Cerium oxide as a catalyst for the ketonization of aldehydes: mechanistic insights and a convenient way to alkanes without the consumption of external hydrogen

Abstract

The ketonization of aldehydes joins two molecules, with n carbon atoms each, to a ketone with 2n − 1 carbon atoms. When employing cerium oxide as a catalyst with nano-sized crystals (<15 nm) the ketone can be obtained in almost 80% yield. In addition, other ketones are observed so that the total ketone selectivity reached almost 90%. Water is consumed during the reaction when the aldehyde is oxidized to the corresponding carboxylic acid, which is established as a reaction intermediate, co-producing hydrogen. Consequently, water has to be co-fed in the reaction to enhance the reaction rate and to improve the catalyst stability with time on stream. In contrast to zirconium oxide which possesses catalytic activity for the aldol condensation liberating water, with cerium oxide water is not abundant on the surface and the reaction kinetics show that the reaction rate depends on the concentration of the water in the gas-phase, in addition to the dependence on the gas-phase concentration of the aldehyde.
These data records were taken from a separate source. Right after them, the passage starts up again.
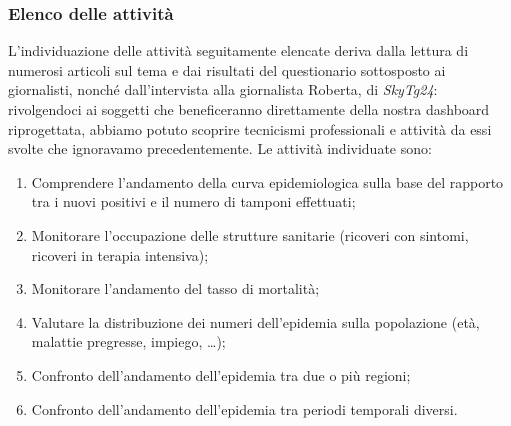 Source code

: \subsubsection{Elenco delle attività}
L'individuazione delle attività seguitamente elencate deriva dalla lettura di numerosi articoli sul tema e dai risultati del questionario sottosposto ai giornalisti, nonché dall'intervista alla giornalista Roberta, di \textit{SkyTg24}: rivolgendoci ai soggetti che beneficeranno direttamente della nostra dashboard riprogettata, abbiamo potuto scoprire tecnicismi professionali e attività da essi svolte che ignoravamo precedentemente.
\noindent
Le attività individuate sono:
\begin{enumerate}
    \item Comprendere l'andamento della curva epidemiologica sulla base del rapporto tra i nuovi positivi e il numero di tamponi effettuati;\label{itm:1}
    \item Monitorare l'occupazione delle strutture sanitarie (ricoveri con sintomi, ricoveri in terapia intensiva);\label{itm:2}
    \item Monitorare l'andamento del tasso di mortalità;\label{itm:3}
    \item Valutare la distribuzione dei numeri dell'epidemia sulla popolazione (età, malattie pregresse, impiego, …);\label{itm:4}
    \item Confronto dell'andamento dell'epidemia tra due o più regioni;\label{itm:5}
    \item Confronto dell'andamento dell'epidemia tra periodi temporali diversi.\label{itm:6}
\end{enumerate}

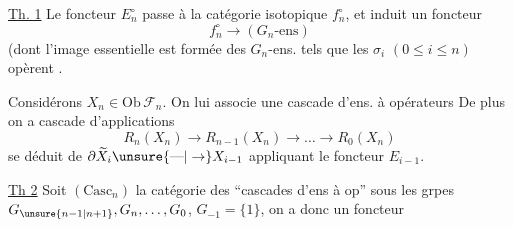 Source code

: \uline{Th. 1}  Le foncteur $E_n^\circ$ passe à la catégorie isotopique $f_n^\circ$, et induit un foncteur 
\[ f_n^\circ\longrightarrow(G_n\text{-ens}) \]
(dont l'image essentielle est formée des $G_n$-ens. tels que les $\sigma_i$ $(0\leq i\leq n)$  opèrent  .

Considérons $X_n\in\mathrm{Ob}\,\mathcal F_n$. On lui associe une cascade d'ens. à opérateurs
De plus on a    cascade d'applications
\[ R_n(X_n)\to R_{n-1}(X_n)\to\ldots\to R_0(X_n) \]
se déduit de $\partial\widetilde X_i\unsure{\text{---}|\to}X_{i-1}$  appliquant le foncteur $E_{i-1}$.

\uline{Th 2}  Soit $(\mathrm{Casc}_n)$ la catégorie des ``cascades d'ens à op'' sous les grpes $G_{\unsure{n-1|n+1}},G_n,\ldots,G_0$, $G_{-1}=\{1\}$, on a donc un foncteur
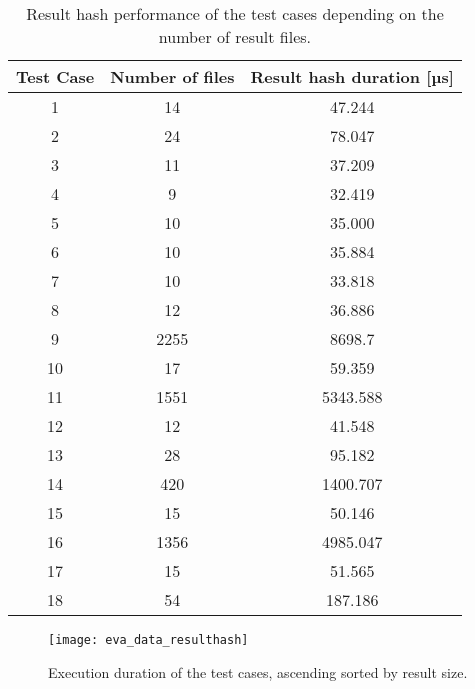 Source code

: \documentclass[draft,final]{vutinfth} %
\begin{document}
\begin{itemize}
	\begin{table}[]
		\caption{Result hash performance of the test cases depending on the number of result files.}
		\begin{tabular}{c|c|c}
			\textbf{Test Case} & \textbf{Number of files} & \textbf{Result hash duration [µs]}  \\ \hline
			1 & 14  & 47.244 \\ \hline 
			2 & 24 & 78.047 \\ \hline
			3 & 11 & 37.209 \\ \hline
			4 & 9 & 32.419 \\ \hline
			5 & 10 & 35.000 \\ \hline
			6 & 10 & 35.884 \\ \hline
			7 & 10 & 33.818 \\ \hline
			8 & 12 & 36.886 \\ \hline
			9 & 2255 & 8698.7 \\ \hline
			10 & 17 & 59.359 \\ \hline
			11 & 1551 & 5343.588 \\ \hline
			12 & 12 & 41.548 \\ \hline
			13 & 28 & 95.182 \\ \hline
			14 & 420 & 1400.707 \\ \hline
			15 & 15 & 50.146 \\ \hline
			16 & 1356 & 4985.047 \\ \hline
			17 & 15 & 51.565 \\ \hline
			18 & 54 & 187.186 \\ 
		\end{tabular}
		\label{Tab:data_result_hash}
	\end{table}
	
	\begin{figure}[h]
		\centering
		\texttt{[image: eva\_data\_resulthash]}
		\caption{Execution duration of the test cases, ascending sorted by result size.}
		\label{fig:evaluation_data_resulthash} %
	\end{figure}
	

\end{itemize}
\end{document}
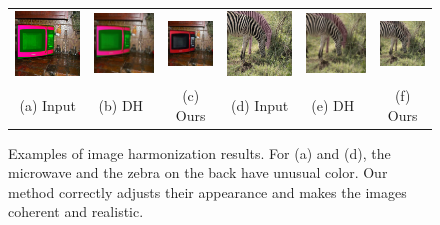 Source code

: \begin{figure}[!ht]
\centering
\small
\setlength\tabcolsep{1pt}
\begin{tabular}{cccccc}
  \includegraphics[width=.17\textwidth]{figures/hm/000000319696_input_image.jpg}&
  \includegraphics[width=.17\textwidth]{figures/hm/000000319696_synthesized_image.jpg}&
  \includegraphics[width=.17\textwidth]{figures/hm/000000319696_synthesized_image-1.jpg}&
  \includegraphics[width=.17\textwidth]{figures/hm/000000159311_input_image.jpg}&
  \includegraphics[width=.17\textwidth]{figures/hm/000000159311_synthesized_image.jpg}&
  \includegraphics[width=.17\textwidth]{figures/hm/000000159311_synthesized_image-1.jpg} \\
  (a) Input & (b) DH~\cite{tsai2017deep}  & (c) Ours & (d) Input & (e) DH~\cite{tsai2017deep}  & (f) Ours \\
\end{tabular}
\caption{Examples of image harmonization results. For (a) and (d), the microwave and the zebra on the back have unusual color. Our method correctly adjusts their appearance and makes the images coherent and realistic. }
\label{fig:harm}
\end{figure}

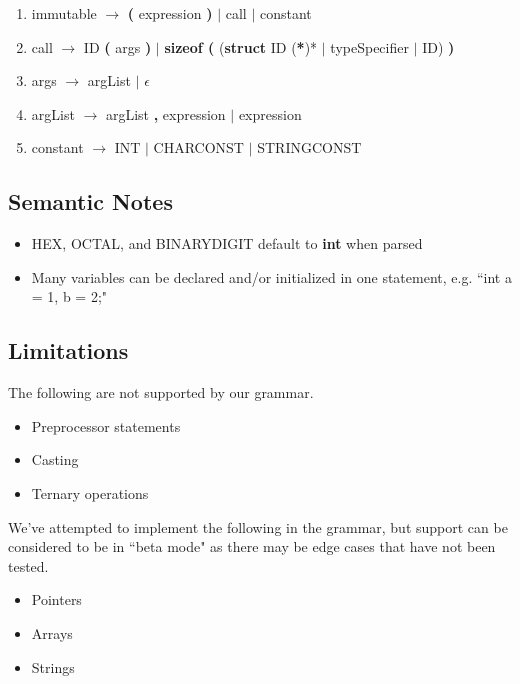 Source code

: \documentclass{scrartcl}
\begin{document}
\begin{enumerate}
\item immutable $\rightarrow$ 
    \textbf{(} expression \textbf{)} 
    $|$ call 
    $|$ constant

\item call $\rightarrow$ 
    ID \textbf{(} args \textbf{)}
    $|$ \textbf{sizeof (} (\textbf{struct} ID (\textbf{*})* $|$ typeSpecifier $|$ ID) \textbf{)}

\item args $\rightarrow$ 
    argList $|$ $\epsilon$

\item argList $\rightarrow$ 
    argList \textbf{,} expression $|$ expression

\item constant $\rightarrow$ 
    INT $|$ CHARCONST $|$ STRINGCONST
\end{enumerate}

\subsection{Semantic Notes}
\begin{itemize}
    \item HEX, OCTAL, and BINARYDIGIT default to \textbf{int} when parsed
    \item Many variables can be declared and/or initialized in one statement, e.g. ``int a = 1, b = 2;"
\end{itemize}

\subsection{Limitations}
The following are not supported by our grammar.
\begin{itemize}
    \item Preprocessor statements
    \item Casting
    \item Ternary operations
\end{itemize}
We've attempted to implement the following in the grammar, but support can be considered to be in ``beta mode" as there may be edge cases that have not been tested.
\begin{itemize}
    \item Pointers
    \item Arrays
    \item Strings
\end{itemize}
\end{document}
The liberated hydrogen can be consumed in the hydrodeoxygenation of the ketone product. Doing so, when starting from heptanal, a biomass derived aldehyde, an alkane mixture was obtained with almost 90% diesel content. For the whole cascade reaction with five single steps no reagents are necessary and the only by-product is one molecule of innocuous carbon dioxide (related to two molecules of aldehyde). This shows that cerium oxide possesses a big potential to convert biomass derived aldehydes into biofuels in a very sustainable way.